2.  For simple operations like filtering, cleaning, and aggregating large data
    you should expect linear speedup by using a parallel dataframes.

    If you're on a 20-core computer you might expect a 20x speedup. If you're
    on a 1000-core cluster you might expect a 1000x speedup, assuming that you
    have a problem big enough to spread across 1000 cores. As you scale up
    administrative overhead will increase, so you should expect the speedup to
    decrease a bit.

3.  For complex operations like distributed joins it's more complicated. You
    might get linear speedups like above, or you might even get slowdowns.
    Someone experienced in database-like computations and parallel computing
    can probably predict pretty well which computations will do well.

However, configuration may be required. Often people find that parallel
solutions don't meet expectations when they first try them out.

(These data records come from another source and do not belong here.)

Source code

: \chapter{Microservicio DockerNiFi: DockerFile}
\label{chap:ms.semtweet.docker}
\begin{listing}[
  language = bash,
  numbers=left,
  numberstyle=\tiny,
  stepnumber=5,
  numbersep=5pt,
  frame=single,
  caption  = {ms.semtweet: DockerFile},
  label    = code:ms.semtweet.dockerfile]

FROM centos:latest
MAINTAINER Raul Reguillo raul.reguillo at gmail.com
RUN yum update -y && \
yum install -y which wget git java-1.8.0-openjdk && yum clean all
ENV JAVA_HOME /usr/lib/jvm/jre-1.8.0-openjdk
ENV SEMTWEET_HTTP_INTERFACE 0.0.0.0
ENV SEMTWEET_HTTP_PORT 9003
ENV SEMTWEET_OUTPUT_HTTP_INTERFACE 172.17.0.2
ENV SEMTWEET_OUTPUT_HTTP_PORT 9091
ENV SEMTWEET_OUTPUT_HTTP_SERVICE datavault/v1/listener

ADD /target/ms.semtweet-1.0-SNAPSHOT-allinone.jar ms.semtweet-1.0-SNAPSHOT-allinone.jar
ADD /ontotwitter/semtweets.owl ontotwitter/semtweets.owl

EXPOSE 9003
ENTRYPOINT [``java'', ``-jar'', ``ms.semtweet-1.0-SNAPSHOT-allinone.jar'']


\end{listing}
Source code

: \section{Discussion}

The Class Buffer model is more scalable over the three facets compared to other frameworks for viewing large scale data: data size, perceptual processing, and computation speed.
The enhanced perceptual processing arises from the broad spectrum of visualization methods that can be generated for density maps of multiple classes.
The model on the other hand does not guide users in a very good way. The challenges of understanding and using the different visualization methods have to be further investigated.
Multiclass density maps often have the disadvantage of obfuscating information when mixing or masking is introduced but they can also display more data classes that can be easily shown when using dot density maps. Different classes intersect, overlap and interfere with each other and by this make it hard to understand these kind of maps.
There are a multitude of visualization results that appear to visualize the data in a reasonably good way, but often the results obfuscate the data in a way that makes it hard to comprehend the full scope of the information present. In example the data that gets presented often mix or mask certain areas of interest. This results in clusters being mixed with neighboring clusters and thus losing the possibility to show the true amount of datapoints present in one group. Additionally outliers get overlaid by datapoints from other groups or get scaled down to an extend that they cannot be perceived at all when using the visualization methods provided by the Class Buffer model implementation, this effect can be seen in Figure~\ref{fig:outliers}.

Unfortunately
most distributed systems require some configuration to perform optimally.

### There are other options to speed up Pandas

Many people looking to speed up Pandas don't need parallelism. There are often
several other tricks like encoding text data, using efficient file formats,
avoiding groupby.apply, and so on that are more effective at speeding up Pandas
than switching to parallelism.

### Comparing Apache Spark and Dask

> Assuming that yes, I do want parallelism, should I choose Apache Spark, or Dask dataframes?

This is often decided more by cultural preferences (JVM vs Python,
all-in-one-tool vs integration with other tools) than performance differences,
but I'll try to outline a few things here:

- Spark dataframes will be much better when you have large SQL-style queries
  (think 100+ line queries) where their query optimizer can kick in.
- Dask dataframes will be much better when queries go beyond typical database
  queries. This happens most often in time series, random access, and other
  complex computations.
- Spark will integrate better with JVM and data engineering technology.
  Spark will also come with everything pre-packaged. Spark is its own
  ecosystem.
- Dask will integrate better with Python code. Dask is designed to integrate
  with other libraries and pre-existing systems. If you're coming from an
  existing Pandas-based workflow then it's usually much easier to evolve to
  Dask.

Generally speaking for most operations you'll be fine using either one. People
often choose between Pandas/Dask and Spark based on cultural preference.
Either they have people that really like the Python ecosystem, or they have
people that really like the Spark ecosystem.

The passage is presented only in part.